Nottinghamshire councillors hit out at bid to change planning laws as '˜blank cheque for frackers'
A bid to ease planning conditions for fracking companies is set to be criticised by Nottinghamshire County Council.
The Government hopes to make it easier for fracking companies to operate, by removing the need to gain planning permission for test sites.
It would make shale gas exploration a ‘permitted development’, similar to building an extension for a house or making minor alterations to a building.
Supporters say it could reduce energy costs and help lessen the reliance on gas from overseas.
But critics say the procedure is dangerous, and can pollute the environment. Some also say there is no need for additional fossil fuels to be taken out of the ground.

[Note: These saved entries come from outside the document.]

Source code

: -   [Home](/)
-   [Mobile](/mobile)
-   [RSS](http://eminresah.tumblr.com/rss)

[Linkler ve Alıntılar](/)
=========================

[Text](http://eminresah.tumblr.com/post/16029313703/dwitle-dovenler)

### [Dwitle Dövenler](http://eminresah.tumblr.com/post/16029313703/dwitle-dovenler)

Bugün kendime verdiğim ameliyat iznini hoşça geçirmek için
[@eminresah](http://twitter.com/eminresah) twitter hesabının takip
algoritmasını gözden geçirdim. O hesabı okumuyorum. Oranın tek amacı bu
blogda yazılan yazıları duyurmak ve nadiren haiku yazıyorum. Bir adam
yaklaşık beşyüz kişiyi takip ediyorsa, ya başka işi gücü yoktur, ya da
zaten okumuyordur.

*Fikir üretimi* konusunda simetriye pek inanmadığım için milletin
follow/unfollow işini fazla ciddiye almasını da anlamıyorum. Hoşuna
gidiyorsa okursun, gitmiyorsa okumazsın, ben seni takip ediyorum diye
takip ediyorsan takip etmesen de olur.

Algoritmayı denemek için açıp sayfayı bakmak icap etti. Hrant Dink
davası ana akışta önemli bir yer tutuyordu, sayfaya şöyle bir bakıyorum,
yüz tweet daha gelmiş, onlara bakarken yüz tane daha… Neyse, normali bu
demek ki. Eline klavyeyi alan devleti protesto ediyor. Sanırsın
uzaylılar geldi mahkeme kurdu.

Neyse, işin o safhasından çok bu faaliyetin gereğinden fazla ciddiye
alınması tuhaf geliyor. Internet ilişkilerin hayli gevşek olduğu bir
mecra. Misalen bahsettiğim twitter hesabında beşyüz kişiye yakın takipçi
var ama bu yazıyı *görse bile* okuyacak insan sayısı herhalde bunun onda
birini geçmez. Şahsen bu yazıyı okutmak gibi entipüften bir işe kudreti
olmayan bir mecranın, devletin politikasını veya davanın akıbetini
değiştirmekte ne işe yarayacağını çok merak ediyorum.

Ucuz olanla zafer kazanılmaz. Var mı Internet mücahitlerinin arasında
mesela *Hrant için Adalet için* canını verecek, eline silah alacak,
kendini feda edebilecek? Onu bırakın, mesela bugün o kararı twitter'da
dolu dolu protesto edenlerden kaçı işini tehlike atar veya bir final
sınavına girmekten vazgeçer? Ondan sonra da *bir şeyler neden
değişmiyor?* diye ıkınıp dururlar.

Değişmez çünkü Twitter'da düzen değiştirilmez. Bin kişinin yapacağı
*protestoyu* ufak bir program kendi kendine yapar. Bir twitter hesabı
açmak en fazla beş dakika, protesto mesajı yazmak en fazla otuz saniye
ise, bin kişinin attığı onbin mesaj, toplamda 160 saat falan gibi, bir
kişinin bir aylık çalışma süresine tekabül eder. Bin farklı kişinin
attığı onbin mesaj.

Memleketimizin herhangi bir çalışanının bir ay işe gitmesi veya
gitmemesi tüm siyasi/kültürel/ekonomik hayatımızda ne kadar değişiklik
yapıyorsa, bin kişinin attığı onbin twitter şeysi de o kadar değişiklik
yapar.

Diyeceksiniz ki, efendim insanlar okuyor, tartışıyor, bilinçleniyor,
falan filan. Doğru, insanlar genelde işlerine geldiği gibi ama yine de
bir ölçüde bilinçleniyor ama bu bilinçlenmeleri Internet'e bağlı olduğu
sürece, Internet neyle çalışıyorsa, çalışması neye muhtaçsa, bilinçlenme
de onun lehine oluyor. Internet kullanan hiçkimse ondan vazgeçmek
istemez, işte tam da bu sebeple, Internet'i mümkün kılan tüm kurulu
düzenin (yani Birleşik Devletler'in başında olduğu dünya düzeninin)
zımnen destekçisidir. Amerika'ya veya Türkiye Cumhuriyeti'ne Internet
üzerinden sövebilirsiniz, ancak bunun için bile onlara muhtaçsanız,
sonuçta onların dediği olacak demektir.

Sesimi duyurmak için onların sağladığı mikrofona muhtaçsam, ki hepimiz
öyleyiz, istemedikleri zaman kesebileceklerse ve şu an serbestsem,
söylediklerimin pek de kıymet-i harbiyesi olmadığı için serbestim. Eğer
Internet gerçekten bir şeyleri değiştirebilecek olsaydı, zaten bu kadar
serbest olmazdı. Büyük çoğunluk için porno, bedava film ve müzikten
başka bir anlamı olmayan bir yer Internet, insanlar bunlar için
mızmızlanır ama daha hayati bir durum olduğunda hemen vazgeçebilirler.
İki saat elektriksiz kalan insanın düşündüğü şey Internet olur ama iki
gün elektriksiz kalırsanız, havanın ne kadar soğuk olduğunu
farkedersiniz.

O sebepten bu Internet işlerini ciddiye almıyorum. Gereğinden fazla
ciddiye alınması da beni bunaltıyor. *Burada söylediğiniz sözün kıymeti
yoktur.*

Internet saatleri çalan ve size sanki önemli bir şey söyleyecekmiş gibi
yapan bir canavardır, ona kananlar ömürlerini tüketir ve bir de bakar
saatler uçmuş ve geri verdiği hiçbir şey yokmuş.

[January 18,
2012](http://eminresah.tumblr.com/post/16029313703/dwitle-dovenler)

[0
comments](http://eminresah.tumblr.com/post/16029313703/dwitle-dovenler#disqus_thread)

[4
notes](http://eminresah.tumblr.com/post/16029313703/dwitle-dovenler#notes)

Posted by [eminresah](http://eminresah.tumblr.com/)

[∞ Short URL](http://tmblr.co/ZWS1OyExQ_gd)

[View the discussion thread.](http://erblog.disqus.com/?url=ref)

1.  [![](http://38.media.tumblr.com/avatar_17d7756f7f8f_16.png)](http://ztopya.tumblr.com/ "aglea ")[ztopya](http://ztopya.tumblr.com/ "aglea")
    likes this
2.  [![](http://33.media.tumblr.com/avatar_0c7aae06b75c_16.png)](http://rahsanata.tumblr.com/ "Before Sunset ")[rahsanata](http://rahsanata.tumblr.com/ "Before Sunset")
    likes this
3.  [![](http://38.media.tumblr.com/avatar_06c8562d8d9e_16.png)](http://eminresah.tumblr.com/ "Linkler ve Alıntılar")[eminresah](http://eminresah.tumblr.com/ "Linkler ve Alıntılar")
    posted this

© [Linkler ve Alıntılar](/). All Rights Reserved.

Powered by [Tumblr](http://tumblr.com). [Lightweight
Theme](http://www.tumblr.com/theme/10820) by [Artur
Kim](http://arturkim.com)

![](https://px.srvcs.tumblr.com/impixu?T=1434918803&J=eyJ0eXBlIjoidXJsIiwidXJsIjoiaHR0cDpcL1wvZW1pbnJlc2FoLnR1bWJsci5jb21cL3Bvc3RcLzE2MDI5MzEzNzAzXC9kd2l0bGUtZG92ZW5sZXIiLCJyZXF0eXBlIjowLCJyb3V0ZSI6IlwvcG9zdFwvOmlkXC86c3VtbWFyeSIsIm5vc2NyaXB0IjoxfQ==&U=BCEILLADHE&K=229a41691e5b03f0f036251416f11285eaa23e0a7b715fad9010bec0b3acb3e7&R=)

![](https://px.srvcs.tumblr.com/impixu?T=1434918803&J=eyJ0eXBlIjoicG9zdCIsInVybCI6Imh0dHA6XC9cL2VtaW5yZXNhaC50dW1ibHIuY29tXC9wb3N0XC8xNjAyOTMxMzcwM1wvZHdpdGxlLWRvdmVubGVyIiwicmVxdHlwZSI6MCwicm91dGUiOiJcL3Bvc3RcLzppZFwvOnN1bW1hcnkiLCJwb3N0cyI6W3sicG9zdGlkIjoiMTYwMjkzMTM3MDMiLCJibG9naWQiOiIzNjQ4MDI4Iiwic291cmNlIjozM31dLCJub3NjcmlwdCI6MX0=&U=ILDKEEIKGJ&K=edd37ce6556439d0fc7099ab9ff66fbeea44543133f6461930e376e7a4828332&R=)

There are currently two exploratory test sites in Nottinghamshire – one at Misson Springs and another at Barnby Moor.
Fracking, or ‘hydraulic fracturing’ involves drilling small but deep holes in the ground, and then setting off explosions underground.
Shale gas which is trapped in the ground then escapes, and can be captured.

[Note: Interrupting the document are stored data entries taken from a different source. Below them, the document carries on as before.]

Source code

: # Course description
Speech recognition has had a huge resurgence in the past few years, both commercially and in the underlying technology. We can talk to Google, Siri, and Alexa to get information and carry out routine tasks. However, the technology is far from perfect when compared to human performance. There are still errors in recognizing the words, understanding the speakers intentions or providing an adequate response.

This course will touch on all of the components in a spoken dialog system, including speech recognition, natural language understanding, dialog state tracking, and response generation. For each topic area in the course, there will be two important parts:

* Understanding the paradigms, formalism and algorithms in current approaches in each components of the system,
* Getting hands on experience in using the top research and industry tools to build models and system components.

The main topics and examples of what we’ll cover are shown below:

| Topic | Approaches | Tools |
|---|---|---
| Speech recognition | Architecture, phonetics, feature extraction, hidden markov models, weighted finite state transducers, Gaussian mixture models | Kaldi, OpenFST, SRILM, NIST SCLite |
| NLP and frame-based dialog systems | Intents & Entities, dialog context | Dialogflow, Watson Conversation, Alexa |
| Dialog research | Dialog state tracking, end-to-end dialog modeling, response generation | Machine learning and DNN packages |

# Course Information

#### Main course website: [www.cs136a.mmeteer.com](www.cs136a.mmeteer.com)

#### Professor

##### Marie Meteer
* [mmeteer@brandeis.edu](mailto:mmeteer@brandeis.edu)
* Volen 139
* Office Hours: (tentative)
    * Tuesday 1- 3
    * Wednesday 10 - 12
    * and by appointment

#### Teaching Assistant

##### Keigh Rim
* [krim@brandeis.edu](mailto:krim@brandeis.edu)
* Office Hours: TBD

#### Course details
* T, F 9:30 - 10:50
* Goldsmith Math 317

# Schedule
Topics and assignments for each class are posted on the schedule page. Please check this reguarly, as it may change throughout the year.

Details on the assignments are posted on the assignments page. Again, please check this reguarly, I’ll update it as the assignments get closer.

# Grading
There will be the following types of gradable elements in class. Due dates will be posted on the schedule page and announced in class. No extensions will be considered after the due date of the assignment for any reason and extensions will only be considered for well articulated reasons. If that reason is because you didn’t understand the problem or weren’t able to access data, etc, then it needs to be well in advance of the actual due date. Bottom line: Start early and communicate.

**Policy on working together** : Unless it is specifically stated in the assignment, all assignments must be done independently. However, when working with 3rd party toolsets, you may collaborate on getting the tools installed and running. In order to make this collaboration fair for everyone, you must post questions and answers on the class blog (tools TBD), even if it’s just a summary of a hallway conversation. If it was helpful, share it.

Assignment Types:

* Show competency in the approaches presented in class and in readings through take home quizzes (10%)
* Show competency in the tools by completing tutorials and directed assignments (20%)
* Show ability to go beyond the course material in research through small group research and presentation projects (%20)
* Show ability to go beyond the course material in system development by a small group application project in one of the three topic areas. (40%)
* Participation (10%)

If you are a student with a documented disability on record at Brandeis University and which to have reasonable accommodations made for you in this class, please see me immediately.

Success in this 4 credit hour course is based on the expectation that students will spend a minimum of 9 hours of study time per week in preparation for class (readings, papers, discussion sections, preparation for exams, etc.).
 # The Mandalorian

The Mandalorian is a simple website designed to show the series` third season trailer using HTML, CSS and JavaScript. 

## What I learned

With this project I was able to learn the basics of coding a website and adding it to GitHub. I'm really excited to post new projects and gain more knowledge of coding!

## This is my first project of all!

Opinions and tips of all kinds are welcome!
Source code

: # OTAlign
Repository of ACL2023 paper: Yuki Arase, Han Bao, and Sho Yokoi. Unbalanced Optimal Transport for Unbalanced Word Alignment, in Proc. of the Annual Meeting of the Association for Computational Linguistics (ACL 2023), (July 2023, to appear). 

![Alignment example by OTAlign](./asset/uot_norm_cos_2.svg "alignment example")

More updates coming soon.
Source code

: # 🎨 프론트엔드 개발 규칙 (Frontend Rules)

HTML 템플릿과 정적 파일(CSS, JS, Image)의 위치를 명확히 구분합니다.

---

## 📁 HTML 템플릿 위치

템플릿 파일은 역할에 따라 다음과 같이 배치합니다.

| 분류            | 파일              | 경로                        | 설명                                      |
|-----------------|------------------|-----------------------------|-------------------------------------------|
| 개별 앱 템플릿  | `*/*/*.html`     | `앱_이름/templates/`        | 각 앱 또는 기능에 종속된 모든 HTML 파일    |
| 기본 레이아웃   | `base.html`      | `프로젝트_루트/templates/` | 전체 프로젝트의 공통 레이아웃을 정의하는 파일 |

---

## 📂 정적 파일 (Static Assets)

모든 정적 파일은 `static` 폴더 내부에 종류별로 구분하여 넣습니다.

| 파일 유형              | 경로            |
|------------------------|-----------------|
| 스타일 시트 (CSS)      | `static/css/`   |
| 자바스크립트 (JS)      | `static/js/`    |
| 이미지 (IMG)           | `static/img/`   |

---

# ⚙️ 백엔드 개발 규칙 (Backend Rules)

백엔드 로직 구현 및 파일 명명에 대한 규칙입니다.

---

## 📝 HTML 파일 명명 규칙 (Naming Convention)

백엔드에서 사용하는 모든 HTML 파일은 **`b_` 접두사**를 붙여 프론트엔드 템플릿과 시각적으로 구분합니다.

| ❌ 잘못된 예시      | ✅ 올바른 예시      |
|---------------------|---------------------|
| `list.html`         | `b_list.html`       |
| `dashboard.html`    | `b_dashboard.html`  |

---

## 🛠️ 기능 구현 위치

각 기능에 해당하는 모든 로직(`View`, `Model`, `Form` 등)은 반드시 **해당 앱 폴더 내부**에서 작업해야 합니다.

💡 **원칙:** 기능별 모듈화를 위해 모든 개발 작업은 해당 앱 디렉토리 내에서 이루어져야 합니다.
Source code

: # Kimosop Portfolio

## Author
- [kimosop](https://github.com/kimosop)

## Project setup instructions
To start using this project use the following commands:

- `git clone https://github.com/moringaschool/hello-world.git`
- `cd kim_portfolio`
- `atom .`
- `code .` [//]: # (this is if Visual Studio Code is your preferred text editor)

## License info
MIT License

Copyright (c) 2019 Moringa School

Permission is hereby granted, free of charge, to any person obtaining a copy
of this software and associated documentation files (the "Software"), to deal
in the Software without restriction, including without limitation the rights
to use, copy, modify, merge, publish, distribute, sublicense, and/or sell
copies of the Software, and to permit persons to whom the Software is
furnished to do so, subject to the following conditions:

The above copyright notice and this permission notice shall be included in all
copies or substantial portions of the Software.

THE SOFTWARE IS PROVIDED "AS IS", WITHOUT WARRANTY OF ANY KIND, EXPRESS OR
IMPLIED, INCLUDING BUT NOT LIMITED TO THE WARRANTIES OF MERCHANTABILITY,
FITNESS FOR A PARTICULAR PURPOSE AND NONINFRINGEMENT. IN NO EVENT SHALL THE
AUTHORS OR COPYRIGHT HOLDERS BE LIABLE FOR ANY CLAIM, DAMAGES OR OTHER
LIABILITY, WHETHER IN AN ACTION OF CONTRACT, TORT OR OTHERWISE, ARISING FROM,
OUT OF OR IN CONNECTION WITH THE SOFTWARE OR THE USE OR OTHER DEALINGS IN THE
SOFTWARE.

Currently, fracking companies have to gain planning permission from the local authority before they can test drill to see if there is any gas there.
They then need further permission to extract the gas.
But the Conservative Government hopes to remove the need for initial planning permission for testing, or exploratory work.
Where gas is found, the Government also hopes to make decisions on whether to frack nationally, rather than at a council level.
It has launched two consultations – one on making exploration a ‘permitted development’ and another on making fracking decisions nationally.
Now, the Conservative-controlled Nottinghamshire County Council has released its draft responses to the consultations.
It says that the effect of the proposed plans would “remove removing the local level of decision making and local accountability that communities expect”.
Jim Creamer is the vice chairman of the planning committee at the council, which approved the draft consultation today.
He represents the Carlton West ward for Labour, and said the plans represented a “blank cheque for frackers”.
He said: “Here in Nottinghamshire, we have many former coal mining areas which may be vulnerable to further drilling.
“This is about retaining local specialism and knowledge, which are vital in planning decisions as big as these.
“Removing the decision making process for shale gas applications from local planning officers also takes away local democracy, as people living around the proposed sites will not have the opportunity to voice their concerns in the same way that they do now”.
“We would like Nottinghamshire County Council to stand firm on this issue, because we should be allowed to get on with determining shale gas applications within our own county boundaries”.
A spokesman for the Government’s Ministry for Housing Communities and Local Government, which is running one of the consultations, said: “No one benefits from delays in planning decisions. That’s why we are committed to planning reforms to help ensure quicker decision making on shale applications.
“We are holding early stage consultation on the principle of whether non-hydraulic fracturing shale exploration development should be treated as permitted development, and this consultation is currently in process. ”
The Department for Business, Energy and Industrial Strategy is running the other consultation, and a spokesman there said: “Shale gas has the potential to help lower bills, create high quality jobs and increase the security of the UK’s energy supply as part of our diverse energy mix.
“Making major shale gas production a Nationally Significant Infrastructure Project will help maintain the strongest environmental safeguards whilst involving local people in the process. This will deliver greater certainty and clarity to local communities and developers in a timely manner.”
Frack-free Notts, a group which opposes fracking, called the Government plan an “attack on democracy”.
A spokeswoman said: “This is a serious assault on our democracy, as local communities and county councils would not be able to control fracking or oppose plans as people have done in huge numbers across the country.
“This would result in thousands of fracking wells industrialising the beautiful British countryside.”